It's a safety net for those who might lose their health insurance. Here are the rules regarding your eligibility, how long your rights last and how much it'll cost you.
If you've lost your job, don't panic yet about losing your health coverage, too. You could be eligible for the continuation of your benefits.
A federal law known as COBRA (short for the Consolidated Omnibus Budget Reconciliation Act of 1985) provides a vital bridge between health plans for qualified workers, their spouses and their dependent children when their health insurance otherwise might be cut off. Because of that security, COBRA has been hailed as a much-needed safety net for families in the midst of crisis, such as unemployment, divorce or death.
Under COBRA, if you voluntarily resign from a job or are terminated for any reason other than "gross misconduct" you are guaranteed the right to continue your former employer's group plan as individual or family health care coverage for up to 18 months, at your own
expense. In many cases, your spouse and dependent children also are eligible for COBRA coverage, sometimes for as long as three years. However, individual plans -- that is, plans you buy on your own, rather than through work or an association -- are not subject to COBRA law, and once you lose that coverage, you won't be able to get an extension under COBRA.

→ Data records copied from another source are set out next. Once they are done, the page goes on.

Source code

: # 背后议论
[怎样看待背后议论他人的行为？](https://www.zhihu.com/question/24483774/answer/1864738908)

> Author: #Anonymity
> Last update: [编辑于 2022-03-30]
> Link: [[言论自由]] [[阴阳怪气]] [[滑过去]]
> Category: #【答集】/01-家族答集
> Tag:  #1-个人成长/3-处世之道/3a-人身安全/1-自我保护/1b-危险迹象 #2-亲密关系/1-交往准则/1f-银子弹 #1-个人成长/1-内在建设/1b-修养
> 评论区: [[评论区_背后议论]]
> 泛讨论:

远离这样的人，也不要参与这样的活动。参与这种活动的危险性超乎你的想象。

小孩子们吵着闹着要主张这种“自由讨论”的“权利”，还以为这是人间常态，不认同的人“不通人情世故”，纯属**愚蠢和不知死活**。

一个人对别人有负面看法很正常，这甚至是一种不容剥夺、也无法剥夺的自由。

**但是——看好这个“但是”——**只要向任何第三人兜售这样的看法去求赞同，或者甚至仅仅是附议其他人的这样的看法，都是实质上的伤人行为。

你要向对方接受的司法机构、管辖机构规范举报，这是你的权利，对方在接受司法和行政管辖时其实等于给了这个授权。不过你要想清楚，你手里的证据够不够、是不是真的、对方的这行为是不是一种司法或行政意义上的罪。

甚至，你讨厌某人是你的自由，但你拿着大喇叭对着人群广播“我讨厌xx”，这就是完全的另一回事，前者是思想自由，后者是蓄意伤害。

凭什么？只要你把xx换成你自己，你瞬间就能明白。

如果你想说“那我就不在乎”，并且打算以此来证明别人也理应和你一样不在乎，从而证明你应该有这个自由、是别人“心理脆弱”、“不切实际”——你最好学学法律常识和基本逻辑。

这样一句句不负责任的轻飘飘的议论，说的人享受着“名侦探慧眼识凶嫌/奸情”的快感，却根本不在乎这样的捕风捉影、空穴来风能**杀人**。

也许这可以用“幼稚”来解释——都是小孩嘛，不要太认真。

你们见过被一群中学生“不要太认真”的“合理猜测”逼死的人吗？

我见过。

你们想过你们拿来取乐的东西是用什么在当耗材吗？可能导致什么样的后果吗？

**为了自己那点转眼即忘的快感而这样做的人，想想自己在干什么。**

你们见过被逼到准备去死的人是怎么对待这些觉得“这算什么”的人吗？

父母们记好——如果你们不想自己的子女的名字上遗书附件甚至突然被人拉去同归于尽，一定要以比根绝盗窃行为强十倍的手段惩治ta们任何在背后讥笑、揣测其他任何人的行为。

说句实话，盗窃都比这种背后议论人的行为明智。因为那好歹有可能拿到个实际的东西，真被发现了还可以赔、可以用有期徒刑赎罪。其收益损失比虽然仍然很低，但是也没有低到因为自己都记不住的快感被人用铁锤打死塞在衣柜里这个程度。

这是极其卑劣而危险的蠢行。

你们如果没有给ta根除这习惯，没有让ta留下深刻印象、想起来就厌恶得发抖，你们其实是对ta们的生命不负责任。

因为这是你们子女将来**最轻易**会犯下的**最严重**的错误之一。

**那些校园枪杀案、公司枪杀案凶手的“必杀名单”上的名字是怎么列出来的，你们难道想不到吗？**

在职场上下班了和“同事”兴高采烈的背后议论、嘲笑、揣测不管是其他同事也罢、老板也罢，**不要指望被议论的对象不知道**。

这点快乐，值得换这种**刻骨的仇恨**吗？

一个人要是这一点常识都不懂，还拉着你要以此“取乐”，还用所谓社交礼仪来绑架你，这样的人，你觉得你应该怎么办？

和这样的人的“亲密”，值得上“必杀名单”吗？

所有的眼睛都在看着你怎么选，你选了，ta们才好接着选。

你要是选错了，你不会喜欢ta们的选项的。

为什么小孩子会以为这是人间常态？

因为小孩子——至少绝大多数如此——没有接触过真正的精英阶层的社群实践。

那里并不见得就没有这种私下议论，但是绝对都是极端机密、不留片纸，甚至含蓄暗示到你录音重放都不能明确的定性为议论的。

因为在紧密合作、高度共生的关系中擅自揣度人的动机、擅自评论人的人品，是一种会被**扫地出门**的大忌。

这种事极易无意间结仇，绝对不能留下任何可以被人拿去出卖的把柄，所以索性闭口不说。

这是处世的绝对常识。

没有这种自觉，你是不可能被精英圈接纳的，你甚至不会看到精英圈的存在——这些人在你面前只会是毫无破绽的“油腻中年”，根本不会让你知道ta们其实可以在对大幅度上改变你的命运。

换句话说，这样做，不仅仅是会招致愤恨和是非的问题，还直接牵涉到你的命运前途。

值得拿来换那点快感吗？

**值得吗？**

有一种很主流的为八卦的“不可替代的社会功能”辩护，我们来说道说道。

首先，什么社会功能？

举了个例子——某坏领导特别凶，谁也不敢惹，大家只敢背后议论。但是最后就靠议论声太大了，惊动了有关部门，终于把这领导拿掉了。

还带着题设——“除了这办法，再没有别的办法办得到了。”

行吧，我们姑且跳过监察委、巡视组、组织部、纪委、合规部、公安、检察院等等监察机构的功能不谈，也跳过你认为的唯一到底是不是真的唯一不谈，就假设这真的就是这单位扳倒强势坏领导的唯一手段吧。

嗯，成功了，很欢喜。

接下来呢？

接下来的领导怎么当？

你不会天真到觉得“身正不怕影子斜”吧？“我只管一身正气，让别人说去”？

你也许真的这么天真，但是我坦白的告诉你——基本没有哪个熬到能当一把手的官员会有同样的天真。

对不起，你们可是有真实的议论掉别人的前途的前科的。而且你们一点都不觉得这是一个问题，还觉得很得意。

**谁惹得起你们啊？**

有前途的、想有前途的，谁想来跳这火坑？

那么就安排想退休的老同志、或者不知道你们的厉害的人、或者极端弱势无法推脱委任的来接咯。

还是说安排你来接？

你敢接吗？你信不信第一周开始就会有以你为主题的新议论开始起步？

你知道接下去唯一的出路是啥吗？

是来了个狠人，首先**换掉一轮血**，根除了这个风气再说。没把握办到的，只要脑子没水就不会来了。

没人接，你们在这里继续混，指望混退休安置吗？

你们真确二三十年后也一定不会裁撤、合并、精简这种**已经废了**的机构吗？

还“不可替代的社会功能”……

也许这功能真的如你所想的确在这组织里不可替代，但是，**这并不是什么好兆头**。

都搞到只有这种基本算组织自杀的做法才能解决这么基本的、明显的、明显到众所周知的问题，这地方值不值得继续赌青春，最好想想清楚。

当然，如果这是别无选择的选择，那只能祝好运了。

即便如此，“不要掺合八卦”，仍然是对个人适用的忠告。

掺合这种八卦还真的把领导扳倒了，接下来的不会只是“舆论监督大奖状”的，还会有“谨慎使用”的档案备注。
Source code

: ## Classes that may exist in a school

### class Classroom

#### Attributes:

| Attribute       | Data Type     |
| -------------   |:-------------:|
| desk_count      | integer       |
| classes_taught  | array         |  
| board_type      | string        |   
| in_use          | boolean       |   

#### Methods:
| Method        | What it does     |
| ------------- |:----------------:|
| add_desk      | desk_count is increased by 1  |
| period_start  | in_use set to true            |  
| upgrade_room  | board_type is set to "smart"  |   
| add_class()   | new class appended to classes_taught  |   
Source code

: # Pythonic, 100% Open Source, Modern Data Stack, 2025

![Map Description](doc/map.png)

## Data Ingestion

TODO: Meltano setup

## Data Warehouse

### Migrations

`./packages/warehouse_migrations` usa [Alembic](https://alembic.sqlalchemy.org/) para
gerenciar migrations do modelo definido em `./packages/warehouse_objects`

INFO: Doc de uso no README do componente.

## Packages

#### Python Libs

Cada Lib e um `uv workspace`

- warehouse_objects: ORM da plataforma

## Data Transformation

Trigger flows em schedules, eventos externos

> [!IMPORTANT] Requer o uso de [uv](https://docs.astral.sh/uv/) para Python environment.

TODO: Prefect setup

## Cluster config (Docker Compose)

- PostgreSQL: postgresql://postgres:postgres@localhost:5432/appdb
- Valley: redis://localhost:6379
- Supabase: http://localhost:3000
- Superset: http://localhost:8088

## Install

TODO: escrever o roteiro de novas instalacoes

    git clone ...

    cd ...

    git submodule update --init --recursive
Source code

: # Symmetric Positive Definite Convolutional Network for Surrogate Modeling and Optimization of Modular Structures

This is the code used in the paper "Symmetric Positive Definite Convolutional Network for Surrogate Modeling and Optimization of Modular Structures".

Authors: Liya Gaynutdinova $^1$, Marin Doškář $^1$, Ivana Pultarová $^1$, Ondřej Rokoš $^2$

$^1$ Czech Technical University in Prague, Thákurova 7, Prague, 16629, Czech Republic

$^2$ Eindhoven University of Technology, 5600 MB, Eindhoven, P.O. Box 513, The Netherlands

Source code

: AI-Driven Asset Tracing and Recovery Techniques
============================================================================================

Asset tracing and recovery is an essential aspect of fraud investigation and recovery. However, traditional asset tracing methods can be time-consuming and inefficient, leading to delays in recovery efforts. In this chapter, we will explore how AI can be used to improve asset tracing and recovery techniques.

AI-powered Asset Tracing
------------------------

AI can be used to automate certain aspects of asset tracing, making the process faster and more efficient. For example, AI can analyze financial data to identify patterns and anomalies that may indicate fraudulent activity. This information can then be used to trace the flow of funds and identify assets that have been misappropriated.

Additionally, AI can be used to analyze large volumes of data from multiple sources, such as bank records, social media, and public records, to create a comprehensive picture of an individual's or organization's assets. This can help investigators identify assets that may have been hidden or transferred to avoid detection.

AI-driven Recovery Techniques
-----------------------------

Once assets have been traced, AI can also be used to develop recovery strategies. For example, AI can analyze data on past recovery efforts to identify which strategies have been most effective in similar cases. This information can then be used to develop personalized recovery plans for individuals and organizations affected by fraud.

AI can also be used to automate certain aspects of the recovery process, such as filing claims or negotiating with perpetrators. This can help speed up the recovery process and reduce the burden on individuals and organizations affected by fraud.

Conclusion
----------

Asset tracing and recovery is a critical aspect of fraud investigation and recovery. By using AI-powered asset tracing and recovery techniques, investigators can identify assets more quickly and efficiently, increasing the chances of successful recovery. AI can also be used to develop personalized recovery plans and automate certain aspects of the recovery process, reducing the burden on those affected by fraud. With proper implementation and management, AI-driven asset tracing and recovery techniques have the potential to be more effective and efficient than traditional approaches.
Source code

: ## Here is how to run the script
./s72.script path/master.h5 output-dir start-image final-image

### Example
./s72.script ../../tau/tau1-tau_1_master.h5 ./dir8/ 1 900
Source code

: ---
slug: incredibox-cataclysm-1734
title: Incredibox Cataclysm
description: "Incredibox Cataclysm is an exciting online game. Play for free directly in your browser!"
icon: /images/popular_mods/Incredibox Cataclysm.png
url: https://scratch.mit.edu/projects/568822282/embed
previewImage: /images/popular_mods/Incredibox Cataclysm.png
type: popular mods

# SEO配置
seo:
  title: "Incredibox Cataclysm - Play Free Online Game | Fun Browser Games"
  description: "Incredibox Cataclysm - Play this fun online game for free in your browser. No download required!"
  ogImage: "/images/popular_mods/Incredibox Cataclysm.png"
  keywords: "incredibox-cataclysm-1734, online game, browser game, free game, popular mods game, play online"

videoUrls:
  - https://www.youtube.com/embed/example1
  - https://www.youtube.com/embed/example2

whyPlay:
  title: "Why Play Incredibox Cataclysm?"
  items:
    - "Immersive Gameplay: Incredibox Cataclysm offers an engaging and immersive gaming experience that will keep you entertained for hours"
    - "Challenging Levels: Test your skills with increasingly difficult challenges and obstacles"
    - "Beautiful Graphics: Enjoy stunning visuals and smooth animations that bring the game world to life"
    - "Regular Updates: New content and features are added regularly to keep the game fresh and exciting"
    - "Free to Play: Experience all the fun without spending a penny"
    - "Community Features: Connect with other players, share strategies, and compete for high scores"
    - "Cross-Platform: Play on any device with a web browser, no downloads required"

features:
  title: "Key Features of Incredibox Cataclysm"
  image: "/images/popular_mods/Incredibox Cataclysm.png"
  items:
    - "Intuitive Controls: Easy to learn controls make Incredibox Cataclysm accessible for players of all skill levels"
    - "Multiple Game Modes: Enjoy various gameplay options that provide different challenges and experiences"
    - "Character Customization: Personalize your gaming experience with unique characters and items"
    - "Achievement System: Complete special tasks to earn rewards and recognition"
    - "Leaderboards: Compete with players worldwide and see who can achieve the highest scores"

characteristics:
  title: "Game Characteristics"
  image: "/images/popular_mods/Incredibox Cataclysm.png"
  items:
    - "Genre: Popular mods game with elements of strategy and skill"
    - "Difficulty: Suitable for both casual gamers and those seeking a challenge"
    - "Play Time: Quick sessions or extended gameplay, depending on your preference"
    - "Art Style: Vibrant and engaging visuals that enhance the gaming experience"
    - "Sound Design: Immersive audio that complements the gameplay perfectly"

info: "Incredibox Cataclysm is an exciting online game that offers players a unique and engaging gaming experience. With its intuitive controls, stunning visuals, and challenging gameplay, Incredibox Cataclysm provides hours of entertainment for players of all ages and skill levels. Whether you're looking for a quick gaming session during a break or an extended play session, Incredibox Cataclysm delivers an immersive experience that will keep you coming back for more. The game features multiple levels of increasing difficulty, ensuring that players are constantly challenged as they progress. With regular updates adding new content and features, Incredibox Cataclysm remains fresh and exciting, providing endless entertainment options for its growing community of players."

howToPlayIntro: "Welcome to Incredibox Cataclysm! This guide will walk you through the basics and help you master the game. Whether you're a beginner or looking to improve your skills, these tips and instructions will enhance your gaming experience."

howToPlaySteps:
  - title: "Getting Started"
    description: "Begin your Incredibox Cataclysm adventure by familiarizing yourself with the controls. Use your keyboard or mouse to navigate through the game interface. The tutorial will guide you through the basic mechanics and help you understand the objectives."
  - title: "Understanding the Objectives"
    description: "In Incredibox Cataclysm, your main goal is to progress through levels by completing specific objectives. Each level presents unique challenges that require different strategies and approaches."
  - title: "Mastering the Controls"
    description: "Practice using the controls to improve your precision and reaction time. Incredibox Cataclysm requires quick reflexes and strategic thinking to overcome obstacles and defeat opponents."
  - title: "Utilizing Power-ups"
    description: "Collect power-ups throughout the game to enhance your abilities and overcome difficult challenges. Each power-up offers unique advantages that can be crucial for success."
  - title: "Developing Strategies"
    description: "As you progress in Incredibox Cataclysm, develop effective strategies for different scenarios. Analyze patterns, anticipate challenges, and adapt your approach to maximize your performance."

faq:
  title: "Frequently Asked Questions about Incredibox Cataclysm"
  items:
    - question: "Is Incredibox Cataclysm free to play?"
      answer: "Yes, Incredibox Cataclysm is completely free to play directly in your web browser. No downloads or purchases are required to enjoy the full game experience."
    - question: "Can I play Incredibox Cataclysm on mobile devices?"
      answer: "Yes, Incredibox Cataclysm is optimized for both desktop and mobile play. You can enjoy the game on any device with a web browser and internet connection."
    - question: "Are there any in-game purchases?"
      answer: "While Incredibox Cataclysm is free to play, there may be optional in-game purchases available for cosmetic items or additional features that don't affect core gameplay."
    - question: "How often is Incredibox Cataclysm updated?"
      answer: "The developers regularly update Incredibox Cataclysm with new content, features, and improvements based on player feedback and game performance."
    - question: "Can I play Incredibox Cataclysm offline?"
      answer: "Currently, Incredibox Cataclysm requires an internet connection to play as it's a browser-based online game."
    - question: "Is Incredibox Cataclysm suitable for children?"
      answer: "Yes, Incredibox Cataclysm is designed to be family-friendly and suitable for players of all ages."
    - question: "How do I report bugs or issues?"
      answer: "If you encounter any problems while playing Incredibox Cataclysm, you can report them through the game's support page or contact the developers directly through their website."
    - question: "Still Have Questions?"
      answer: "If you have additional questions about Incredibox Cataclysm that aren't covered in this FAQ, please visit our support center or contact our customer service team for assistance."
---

Are you eligible for COBRA?
In general, three groups of people, known as beneficiaries, are eligible for COBRA coverage: employees or former employees in private business, their spouses and their dependent children. One of several types of "qualifying events" must occur in order to trigger COBRA, as outlined in the chart below. You then are eligible to buy COBRA for the maximum coverage period as determined by your beneficiary status and the qualifying event. Remember: You don't have to stay on COBRA the whole time -- nor will you always be able to -- if different coverage comes along.